Himalayan climber research nets outstanding paper award for Prof. Jennifer Chatman

Himalayan Mountain Climbers
Illustration by Dulce Lopez

A paper co-authored by Prof. Jennifer Chatman that analyzed team dynamics among Himalayan mountain climbers has won the 2020 Outstanding Publication Award from the Academy of Management’s Organizational Behavior Division.

The annual award recognizes the publication that represents the most significant contribution to the advancement of the field of organizational behavior.

Chatman’s paper, “Blurred Lines: How the Collectivism Norm Operates Through Perceived Group Diversity to Boost or Harm Group Performance in Himalayan Mountain Climbing,” was published in Organization Science in 2019. She wrote it with Lindred L. Greer of the University of Michigan’s Ross School of Business, Eliot Sherman of London Business School, and former Haas PhD student Bernadette Doerr.

“We are thrilled to receive this honor,” said Chatman, the Paul J. Cortese Distinguished Professor of Management. “In the paper, we offer powerful evidence from Himalayan mountain climbing and a large group experiment showing that diverse teams that are overly cooperative can mistakenly blur key distinctions among people—at their peril.”

To study how collectivism fails, Chatman and co-authors tapped the Himalayan Database, a compilation of all expeditions in the Nepalese Himalaya since 1950. The archive documents all climbs, including information about climbers: climbing experience, nationality, and details about the expedition, such as route choices and weather conditions.

Chatman focused on a dataset of 5,000 treks and nearly 40,000 climbers and measured them by climbing experience.The comprehensive data set enables researchers to better understand work teams with a single, common goal: to reach the summit, Chatman said.

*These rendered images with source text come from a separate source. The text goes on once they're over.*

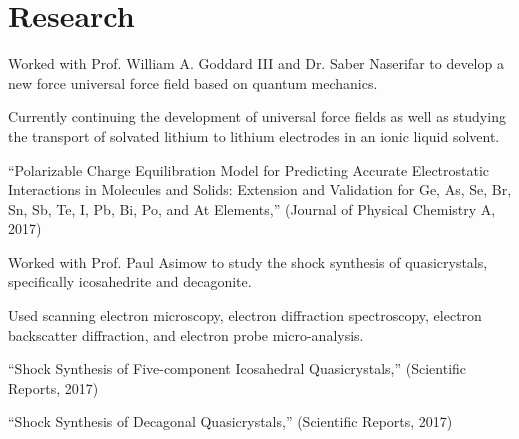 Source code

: \documentclass[letterpaper]{deedy-resume} %
\begin{document}
\begin{minipage}[t]{0.58\textwidth}






\section{Research}


\begin{tightitemize}
\item Worked with Prof. William A. Goddard III and Dr. Saber Naserifar to develop a new force universal force field based on quantum mechanics. 
\item Currently continuing the development of universal force fields as well as studying the transport of solvated lithium to lithium electrodes in an ionic liquid solvent.
\item ``Polarizable Charge Equilibration Model for Predicting Accurate Electrostatic Interactions in Molecules and Solids: Extension and Validation for Ge, As, Se, Br, Sn, Sb, Te, I, Pb, Bi, Po, and At Elements,'' (Journal of Physical Chemistry A, 2017)
\end{tightitemize}



\begin{tightitemize}
\item Worked with Prof. Paul Asimow to study the shock synthesis of quasicrystals, specifically icosahedrite and decagonite.
\item Used scanning electron microscopy, electron diffraction spectroscopy, electron backscatter diffraction, and electron probe micro-analysis.
\item ``Shock Synthesis of Five-component Icosahedral Quasicrystals,'' (Scientific Reports, 2017)
\item ``Shock Synthesis of Decagonal Quasicrystals,'' (Scientific Reports, 2017)
\end{tightitemize}


\end{minipage}
\end{document}
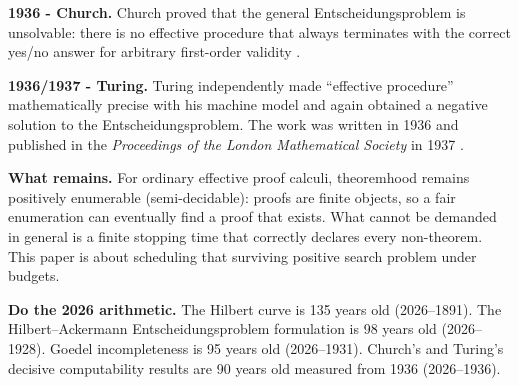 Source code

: \documentclass[11pt]{article}
\theoremstyle{hilberttheorem}
\begin{document}
\textbf{1936 - Church.} Church proved that the general Entscheidungsproblem is unsolvable: there is no effective procedure that always terminates with the correct yes/no answer for arbitrary first-order validity \cite{church1936,churchnote1936}.

\textbf{1936/1937 - Turing.} Turing independently made ``effective procedure'' mathematically precise with his machine model and again obtained a negative solution to the Entscheidungsproblem. The work was written in 1936 and published in the \emph{Proceedings of the London Mathematical Society} in 1937 \cite{turing1936,sep2026}.

\textbf{What remains.} For ordinary effective proof calculi, theoremhood remains positively enumerable (semi-decidable): proofs are finite objects, so a fair enumeration can eventually find a proof that exists. What cannot be demanded in general is a finite stopping time that correctly declares every non-theorem. This paper is about scheduling that surviving positive search problem under budgets.

\textbf{Do the 2026 arithmetic.} The Hilbert curve is 135 years old (2026--1891). The Hilbert--Ackermann Entscheidungsproblem formulation is 98 years old (2026--1928). Goedel incompleteness is 95 years old (2026--1931). Church's and Turing's decisive computability results are 90 years old measured from 1936 (2026--1936).
\end{document}
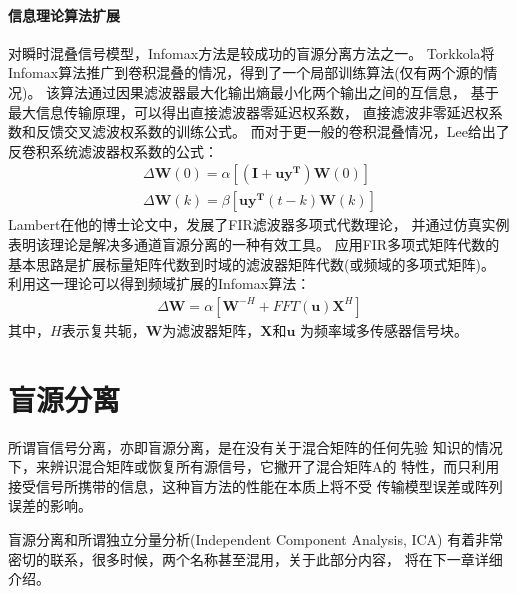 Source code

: \paragraph*{信息理论算法扩展}
对瞬时混叠信号模型，Infomax方法是较成功的盲源分离方法之一。
Torkkola将Infomax算法推广到卷积混叠的情况，得到了一个局部训练算法(仅有两个源的情况)。
该算法通过因果滤波器最大化输出熵最小化两个输出之间的互信息，
基于最大信息传输原理，可以得出直接滤波器零延迟权系数，
直接滤波非零延迟权系数和反馈交叉滤波权系数的训练公式。
而对于更一般的卷积混叠情况，Lee给出了反卷积系统滤波器权系数的公式：
\begin{eqnarray}
\Delta\bm{W}(0)	= \alpha [\bm{(I+uy^T)W}(0)] \\
\Delta\bm{W}(k)	= \beta [\bm{uy^T}(t-k)\bm{W}(k)]
\end{eqnarray}
Lambert在他的博士论文中，发展了FIR滤波器多项式代数理论，
并通过仿真实例表明该理论是解决多通道盲源分离的一种有效工具。
应用FIR多项式矩阵代数的基本思路是扩展标量矩阵代数到时域的滤波器矩阵代数(或频域的多项式矩阵)。
利用这一理论可以得到频域扩展的Infomax算法：
\begin{eqnarray}
\Delta\bm{W} = \alpha [\bm{W}^{-H}+FFT(\bm{u})\bm{X}^H]
\end{eqnarray}
其中，$H$表示复共轭，$\bm{W}$为滤波器矩阵，$\bm{X}$和$\bm{u}$
为频率域多传感器信号块。

\section{盲源分离}
所谓盲信号分离，亦即盲源分离，是在没有关于混合矩阵的任何先验
知识的情况下，来辨识混合矩阵或恢复所有源信号，它撇开了混合矩阵A的
特性，而只利用接受信号所携带的信息，这种盲方法的性能在本质上将不受
传输模型误差或阵列误差的影响。

盲源分离和所谓独立分量分析(Independent Component Analysis, ICA)
有着非常密切的联系，很多时候，两个名称甚至混用，关于此部分内容，
将在下一章详细介绍。


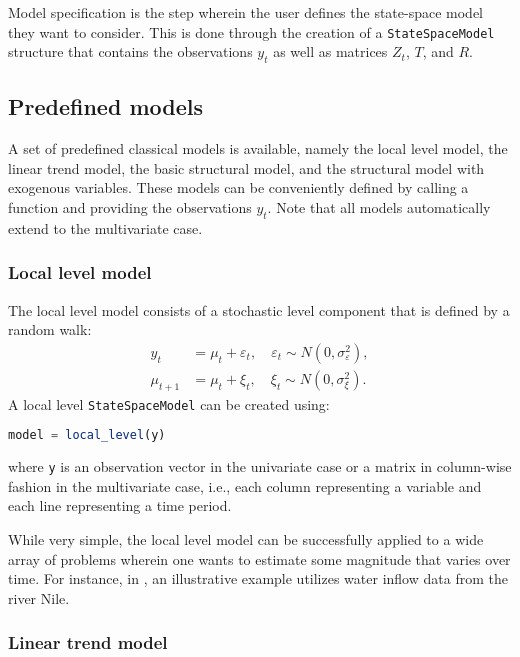 \documentclass{juliacon}
\begin{document}
Model specification is the step wherein the user defines the state-space model they want to consider. This is done through the creation of a \texttt{StateSpaceModel} structure that contains the observations $y_{t}$ as well as matrices $Z_{t}$, $T$, and $R$.

\subsection{Predefined models} \label{subsec:predefined}

A set of predefined classical models is available, namely the local level model, the linear trend model, the basic structural model, and the structural model with exogenous variables. These models can be conveniently defined by calling a function and providing the observations $y_{t}$. Note that all models automatically extend to the multivariate case.

\subsubsection{Local level model}

The local level model consists of a stochastic level component that is defined by a random walk:
%
\begin{align}
    y_{t} &= \mu_{t} + \varepsilon_{t}, \quad \varepsilon_{t} \sim N(0, \sigma^{2}_\varepsilon), \label{eq:locallevel1} \\
    \mu_{t+1} &= \mu_{t} + \xi_{t}, \quad \xi_{t} \sim N(0, \sigma^{2}_\xi). \label{eq:locallevel2}
\end{align}
%
A local level \texttt{StateSpaceModel} can be created using:
%
\begin{lstlisting}[language = Julia]
model = local_level(y)
\end{lstlisting}
%
\noindent where \texttt{y} is an observation vector in the univariate case or a matrix in column-wise fashion in the multivariate case, i.e., each column representing a variable and each line representing a time period.

While very simple, the local level model can be successfully applied to a wide array of problems wherein one wants to estimate some magnitude that varies over time. For instance, in \cite{koopman2000stamp}, an illustrative example utilizes water inflow data from the river Nile.
%

\subsubsection{Linear trend model}
\end{document}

“Work teams don’t always have a single objective goal. In contrast, the Himalayan expeditions do, making it easier to examine the factors affecting performance with great precision,” Chatman said. “Further, these expeditions are truly international. Most cross-cultural research has been limited to perhaps two or three countries; the Himalayan data includes climbers from a wide range of countries.”